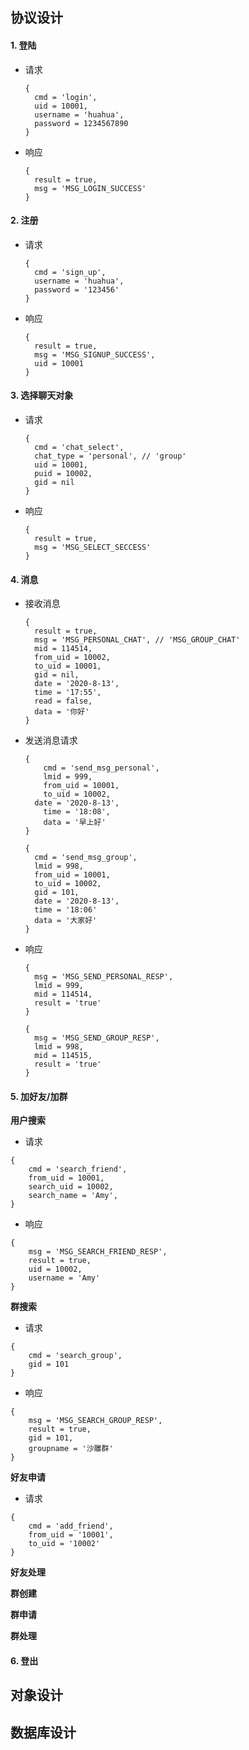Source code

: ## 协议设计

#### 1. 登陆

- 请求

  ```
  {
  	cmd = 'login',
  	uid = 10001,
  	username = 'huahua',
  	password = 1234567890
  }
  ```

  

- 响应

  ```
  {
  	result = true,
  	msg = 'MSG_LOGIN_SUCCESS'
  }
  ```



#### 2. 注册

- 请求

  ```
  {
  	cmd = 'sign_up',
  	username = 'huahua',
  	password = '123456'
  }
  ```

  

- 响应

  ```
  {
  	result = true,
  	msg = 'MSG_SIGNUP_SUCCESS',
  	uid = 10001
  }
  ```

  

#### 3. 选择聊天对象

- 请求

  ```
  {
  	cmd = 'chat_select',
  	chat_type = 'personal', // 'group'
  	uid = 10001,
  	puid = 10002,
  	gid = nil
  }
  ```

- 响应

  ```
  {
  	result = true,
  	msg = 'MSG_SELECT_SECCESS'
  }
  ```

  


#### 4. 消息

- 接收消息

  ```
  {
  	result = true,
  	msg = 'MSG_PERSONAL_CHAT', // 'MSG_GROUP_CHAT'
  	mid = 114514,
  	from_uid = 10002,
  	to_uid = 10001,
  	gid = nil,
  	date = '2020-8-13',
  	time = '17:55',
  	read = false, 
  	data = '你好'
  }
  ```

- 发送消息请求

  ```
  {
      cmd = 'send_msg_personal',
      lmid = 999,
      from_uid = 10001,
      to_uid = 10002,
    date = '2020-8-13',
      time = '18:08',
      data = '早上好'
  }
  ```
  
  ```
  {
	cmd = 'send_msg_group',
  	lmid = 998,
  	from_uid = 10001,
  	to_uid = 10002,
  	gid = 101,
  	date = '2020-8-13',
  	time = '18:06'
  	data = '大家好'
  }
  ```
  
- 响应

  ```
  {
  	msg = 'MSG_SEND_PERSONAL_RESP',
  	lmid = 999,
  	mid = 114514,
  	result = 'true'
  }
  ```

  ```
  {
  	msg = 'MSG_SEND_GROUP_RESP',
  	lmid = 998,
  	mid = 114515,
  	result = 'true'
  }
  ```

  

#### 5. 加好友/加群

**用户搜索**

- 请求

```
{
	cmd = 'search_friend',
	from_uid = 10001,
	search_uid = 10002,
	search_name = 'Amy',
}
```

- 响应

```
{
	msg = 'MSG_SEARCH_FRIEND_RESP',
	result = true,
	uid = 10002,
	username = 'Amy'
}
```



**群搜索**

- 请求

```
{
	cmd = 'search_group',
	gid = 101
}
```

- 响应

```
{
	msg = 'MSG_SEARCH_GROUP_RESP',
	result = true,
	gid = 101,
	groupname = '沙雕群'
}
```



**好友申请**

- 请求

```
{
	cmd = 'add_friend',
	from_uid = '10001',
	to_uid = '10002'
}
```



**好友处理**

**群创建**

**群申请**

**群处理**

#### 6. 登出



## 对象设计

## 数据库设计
● ● ● ●
» Task to complete
Please reprint the whole listing exactly and omit its pictures.

» Solution
Source code

: ## 协议设计

#### 1. 登陆

- 请求

  ```
  {
  	cmd = 'login',
  	uid = 10001,
  	username = 'huahua',
  	password = 1234567890
  }
  ```

  

- 响应

  ```
  {
  	result = true,
  	msg = 'MSG_LOGIN_SUCCESS'
  }
  ```



#### 2. 注册

- 请求

  ```
  {
  	cmd = 'sign_up',
  	username = 'huahua',
  	password = '123456'
  }
  ```

  

- 响应

  ```
  {
  	result = true,
  	msg = 'MSG_SIGNUP_SUCCESS',
  	uid = 10001
  }
  ```

  

#### 3. 选择聊天对象

- 请求

  ```
  {
  	cmd = 'chat_select',
  	chat_type = 'personal', // 'group'
  	uid = 10001,
  	puid = 10002,
  	gid = nil
  }
  ```

- 响应

  ```
  {
  	result = true,
  	msg = 'MSG_SELECT_SECCESS'
  }
  ```

  


#### 4. 消息

- 接收消息

  ```
  {
  	result = true,
  	msg = 'MSG_PERSONAL_CHAT', // 'MSG_GROUP_CHAT'
  	mid = 114514,
  	from_uid = 10002,
  	to_uid = 10001,
  	gid = nil,
  	date = '2020-8-13',
  	time = '17:55',
  	read = false, 
  	data = '你好'
  }
  ```

- 发送消息请求

  ```
  {
      cmd = 'send_msg_personal',
      lmid = 999,
      from_uid = 10001,
      to_uid = 10002,
    date = '2020-8-13',
      time = '18:08',
      data = '早上好'
  }
  ```
  
  ```
  {
	cmd = 'send_msg_group',
  	lmid = 998,
  	from_uid = 10001,
  	to_uid = 10002,
  	gid = 101,
  	date = '2020-8-13',
  	time = '18:06'
  	data = '大家好'
  }
  ```
  
- 响应

  ```
  {
  	msg = 'MSG_SEND_PERSONAL_RESP',
  	lmid = 999,
  	mid = 114514,
  	result = 'true'
  }
  ```

  ```
  {
  	msg = 'MSG_SEND_GROUP_RESP',
  	lmid = 998,
  	mid = 114515,
  	result = 'true'
  }
  ```

  

#### 5. 加好友/加群

**用户搜索**

- 请求

```
{
	cmd = 'search_friend',
	from_uid = 10001,
	search_uid = 10002,
	search_name = 'Amy',
}
```

- 响应

```
{
	msg = 'MSG_SEARCH_FRIEND_RESP',
	result = true,
	uid = 10002,
	username = 'Amy'
}
```



**群搜索**

- 请求

```
{
	cmd = 'search_group',
	gid = 101
}
```

- 响应

```
{
	msg = 'MSG_SEARCH_GROUP_RESP',
	result = true,
	gid = 101,
	groupname = '沙雕群'
}
```



**好友申请**

- 请求

```
{
	cmd = 'add_friend',
	from_uid = '10001',
	to_uid = '10002'
}
```



**好友处理**

**群创建**

**群申请**

**群处理**

#### 6. 登出



## 对象设计

## 数据库设计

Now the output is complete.